Meta has officially introduced the Meta Muse Spark AI model, a new natively multimodal artificial intelligence system that marks a sharp departure from the company’s open-source legacy. Developed over nine months by the newly formed Meta Superintelligence Labs, the model aims to directly challenge industry leaders like OpenAI, Google, and Anthropic. The platform is already powering the Meta AI assistant on the web and mobile app, signaling a massive, multibillion-dollar overhaul of the tech giant’s AI ambitions.
The launch of the Meta Muse Spark AI model, internally codenamed Avocado, represents a fundamental shift in strategy. Unlike the open-source Llama series that defined the company’s previous artificial intelligence efforts, this new iteration is a closed, proprietary system. Meta rebuilt its entire artificial intelligence infrastructure, architecture, and data pipelines from scratch to create it. The model can process text, images, and audio, though it currently only outputs text.
Advanced Reasoning and Multi-Agent Capabilities
The system introduces three distinct reasoning modes tailored for different tasks. The Instant mode handles casual queries quickly, while the Thinking mode uses a chain-of-thought process for harder questions. The standout feature is the Contemplating mode, which tackles complex problems by deploying multiple sub-agents to work in parallel.
Meta claims this parallel processing allows the system to achieve advanced reasoning while using ten times less computing power than its predecessor, Llama 4 Maverick. The company achieved this efficiency through thought compression, a training technique that penalizes the model for excessive thinking time. This forces it to solve problems with fewer steps without losing accuracy.
A Mixed Bag on Performance Benchmarks
Following the announcement, Meta’s shares rose six percent according to Futurism, while CryptoRank and The Next Web reported a climb of as much as nine percent. Despite this investor enthusiasm, performance benchmarks present a complicated picture. The model currently ranks fourth on the Artificial Intelligence Index v4.0, trailing behind Google’s Gemini 3.1 Pro Preview, OpenAI’s GPT-5.4, and Anthropic’s Claude Opus 4.6.
The software struggles with abstract reasoning and coding tasks compared to its rivals, but it excels in highly specific areas. On the CharXiv Reasoning benchmark, which tests visual understanding of charts and figures, the platform scored 86.4, beating both Gemini 3.1 Pro and GPT-5.4.
The system also shines in the medical field. Meta collaborated with over 1,000 healthcare professionals to curate training data, helping the model score 42.8 percent on the HealthBench Hard evaluation.
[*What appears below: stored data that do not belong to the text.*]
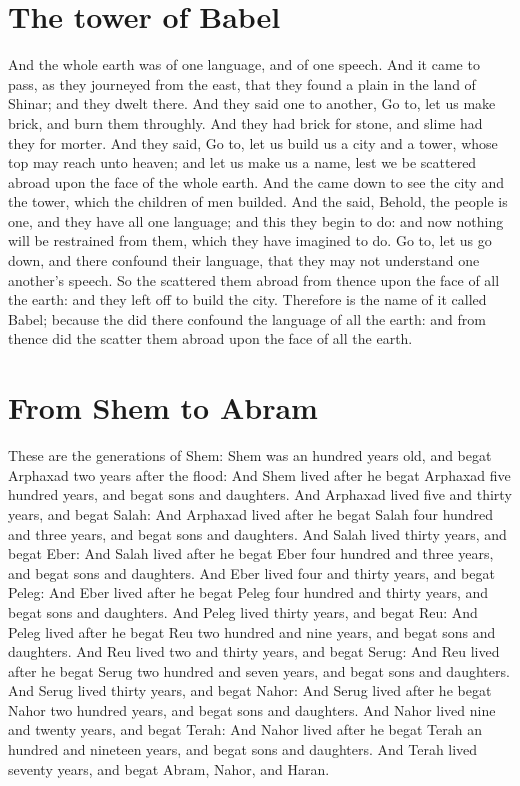\section*{The tower of Babel}
\begin{biblechapter} %
\verse And the whole earth was of one language, and of one speech.
\verse And it came to pass, as they journeyed from the east, that they found a plain in the land of Shinar; and they dwelt there.
\verse And they said one to another, Go to, let us make brick, and burn them throughly. And they had brick for stone, and slime had they for morter.
\verse And they said, Go to, let us build us a city and a tower, whose top may reach unto heaven; and let us make us a name, lest we be scattered abroad upon the face of the whole earth.
\verse And the \LORD came down to see the city and the tower, which the children of men builded.
\verse And the \LORD said, Behold, the people is one, and they have all one language; and this they begin to do: and now nothing will be restrained from them, which they have imagined to do.
\verse Go to, let us go down, and there confound their language, that they may not understand one another's speech.
\verse So the \LORD scattered them abroad from thence upon the face of all the earth: and they left off to build the city.
\verse Therefore is the name of it called Babel; because the \LORD did there confound the language of all the earth: and from thence did the \LORD scatter them abroad upon the face of all the earth.
\section*{From Shem to Abram}
\verse These are the generations of Shem: Shem was an hundred years old, and begat Arphaxad two years after the flood:
\verse And Shem lived after he begat Arphaxad five hundred years, and begat sons and daughters.
\verse And Arphaxad lived five and thirty years, and begat Salah:
\verse And Arphaxad lived after he begat Salah four hundred and three years, and begat sons and daughters.
\verse And Salah lived thirty years, and begat Eber:
\verse And Salah lived after he begat Eber four hundred and three years, and begat sons and daughters.
\verse And Eber lived four and thirty years, and begat Peleg:
\verse And Eber lived after he begat Peleg four hundred and thirty years, and begat sons and daughters.
\verse And Peleg lived thirty years, and begat Reu:
\verse And Peleg lived after he begat Reu two hundred and nine years, and begat sons and daughters.
\verse And Reu lived two and thirty years, and begat Serug:
\verse And Reu lived after he begat Serug two hundred and seven years, and begat sons and daughters.
\verse And Serug lived thirty years, and begat Nahor:
\verse And Serug lived after he begat Nahor two hundred years, and begat sons and daughters.
\verse And Nahor lived nine and twenty years, and begat Terah:
\verse And Nahor lived after he begat Terah an hundred and nineteen years, and begat sons and daughters.
\verse And Terah lived seventy years, and begat Abram, Nahor, and Haran.

\end{biblechapter}
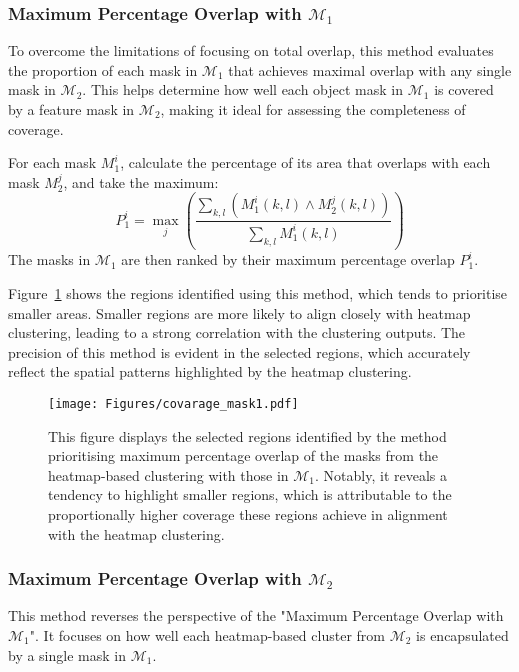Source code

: \subsubsection{Maximum Percentage Overlap with $\mathcal{M}_1$} 
To overcome the limitations of focusing on total overlap, this method evaluates the proportion of each mask in \(\mathcal{M}_1\) that achieves maximal overlap with any single mask in \(\mathcal{M}_2\). This helps determine how well each object mask in \(\mathcal{M}_1\) is covered by a feature mask in \(\mathcal{M}_2\), making it ideal for assessing the completeness of coverage.

For each mask \( M_1^i \), calculate the percentage of its area that overlaps with each mask \( M_2^j \), and take the maximum:
\begin{equation*}
    P_1^i = \max_j \left( \frac{\sum_{k, l} \left( M_1^i(k, l) \land M_2^j(k, l) \right)}{\sum_{k, l} M_1^i(k, l)} \right)
\end{equation*}
The masks in \(\mathcal{M}_1\) are then ranked by their maximum percentage overlap \( P_1^i \).

Figure~\ref{Fig:covarage_mask1} shows the regions identified using this method, which tends to prioritise smaller areas. Smaller regions are more likely to align closely with heatmap clustering, leading to a strong correlation with the clustering outputs. The precision of this method is evident in the selected regions, which accurately reflect the spatial patterns highlighted by the heatmap clustering.

\begin{figure}[ht!]
\begin{center}
\texttt{[image: Figures/covarage\_mask1.pdf]}
\end{center}
\caption{This figure displays the selected regions identified by the method prioritising maximum percentage overlap of the masks from the heatmap-based clustering with those in $\mathcal{M}_1$. Notably, it reveals a tendency to highlight smaller regions, which is attributable to the proportionally higher coverage these regions achieve in alignment with the heatmap clustering.}
\label{Fig:covarage_mask1}
\end{figure} 

\subsubsection{Maximum Percentage Overlap with $\mathcal{M}_2$} 

This method reverses the perspective of the "Maximum Percentage Overlap with \(\mathcal{M}_1\)". It focuses on how well each heatmap-based cluster from \(\mathcal{M}_2\) is encapsulated by a single mask in \(\mathcal{M}_1\).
This easily outpaced GPT-5.4 and Gemini 3.1 Pro, positioning the tool as a powerful resource for nutrition, dietary health, and medical reasoning.
Massive Investments and Infrastructure Upgrades
The development follows a turbulent period for Meta’s technology division. After dissatisfaction with the progress of previous models and controversies surrounding allegedly faked benchmark results for Llama 4—which reportedly led former artificial intelligence head Yann LeCun to leave the company—CEO Mark Zuckerberg initiated a massive structural overhaul. Meta abandoned its two-trillion-parameter Llama 4 variant, codenamed Behemoth, and shifted its focus to Meta Superintelligence Labs.
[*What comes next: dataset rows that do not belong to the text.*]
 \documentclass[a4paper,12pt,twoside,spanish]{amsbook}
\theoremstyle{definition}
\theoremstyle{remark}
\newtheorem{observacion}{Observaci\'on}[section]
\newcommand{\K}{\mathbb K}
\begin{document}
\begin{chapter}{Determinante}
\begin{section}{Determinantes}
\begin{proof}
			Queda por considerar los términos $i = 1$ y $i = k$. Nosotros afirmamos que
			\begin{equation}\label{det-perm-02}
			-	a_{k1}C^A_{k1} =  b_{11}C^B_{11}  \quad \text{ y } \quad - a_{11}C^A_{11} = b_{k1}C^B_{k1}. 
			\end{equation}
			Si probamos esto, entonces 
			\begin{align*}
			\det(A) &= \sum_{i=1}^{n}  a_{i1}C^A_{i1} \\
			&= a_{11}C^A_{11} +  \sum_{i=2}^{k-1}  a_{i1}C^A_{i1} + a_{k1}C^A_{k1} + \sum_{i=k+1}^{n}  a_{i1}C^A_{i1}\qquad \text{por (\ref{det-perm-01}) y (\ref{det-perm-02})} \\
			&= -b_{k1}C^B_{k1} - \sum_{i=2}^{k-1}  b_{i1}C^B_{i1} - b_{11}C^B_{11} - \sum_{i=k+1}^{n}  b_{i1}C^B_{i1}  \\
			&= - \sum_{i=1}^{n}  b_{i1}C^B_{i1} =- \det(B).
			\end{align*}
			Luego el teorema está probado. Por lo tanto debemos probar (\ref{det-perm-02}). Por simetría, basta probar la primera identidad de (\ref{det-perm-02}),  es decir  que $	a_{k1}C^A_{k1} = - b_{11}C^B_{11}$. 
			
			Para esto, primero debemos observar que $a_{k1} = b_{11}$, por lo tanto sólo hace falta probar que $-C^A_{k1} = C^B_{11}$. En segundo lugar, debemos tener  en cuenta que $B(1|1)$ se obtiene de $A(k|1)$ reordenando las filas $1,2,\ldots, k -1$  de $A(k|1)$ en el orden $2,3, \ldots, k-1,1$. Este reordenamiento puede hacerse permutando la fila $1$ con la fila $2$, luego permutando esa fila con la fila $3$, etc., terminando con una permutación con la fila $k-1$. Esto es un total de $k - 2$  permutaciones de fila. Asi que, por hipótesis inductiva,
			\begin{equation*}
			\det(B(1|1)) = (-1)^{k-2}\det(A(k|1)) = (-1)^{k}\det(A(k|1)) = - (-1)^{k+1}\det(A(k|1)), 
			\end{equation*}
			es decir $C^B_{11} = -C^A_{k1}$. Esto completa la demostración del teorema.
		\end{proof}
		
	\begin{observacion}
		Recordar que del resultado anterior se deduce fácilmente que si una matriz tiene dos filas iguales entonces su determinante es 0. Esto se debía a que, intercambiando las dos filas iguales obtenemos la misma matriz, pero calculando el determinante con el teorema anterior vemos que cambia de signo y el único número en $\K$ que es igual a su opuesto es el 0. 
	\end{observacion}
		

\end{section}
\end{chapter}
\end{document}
To lead this new division, Meta hired Alexandr Wang as its first-ever chief AI officer. The company also secured a 49 percent non-voting stake in Wang’s firm, Scale AI, for $14.3 billion.
Financial commitments do not stop there. Meta recently expanded its cloud partnership with CoreWeave, signing a $21 billion, multi-year agreement for dedicated computing capacity running through 2032 on Nvidia’s Vera Rubin platform. Furthermore, the company expects to spend between $115 billion and $135 billion on capital expenditures in 2026 alone, while pledging $600 billion toward U.S. infrastructure through 2028. These massive investments follow an $80 billion loss in Meta’s Reality Labs division, which prompted widespread job cuts.
Privacy Concerns and Rollout Plans
As the software rolls out, it brings potential privacy and accessibility concerns. Users must log in with an existing Meta account, such as Facebook or Instagram, to access the tool. Because Meta intends to build a personal superintelligence, this tight integration raises questions about how user data will be utilized. Additionally, while the model is currently free, Meta executives have indicated they are considering putting future capabilities behind a paywall. The development methods have also faced scrutiny, specifically the controversial use of third-party open-source models, including one from Alibaba.
Currently available in the United States, the platform will soon expand across Facebook, Instagram, WhatsApp, Messenger, and Ray-Ban smart glasses. Meta is also offering a selective private API preview to chosen partners. While the company hopes to open-source future versions, the current release serves as a clear signal that Meta is willing to lock down its technology to secure a dominant position in the industry.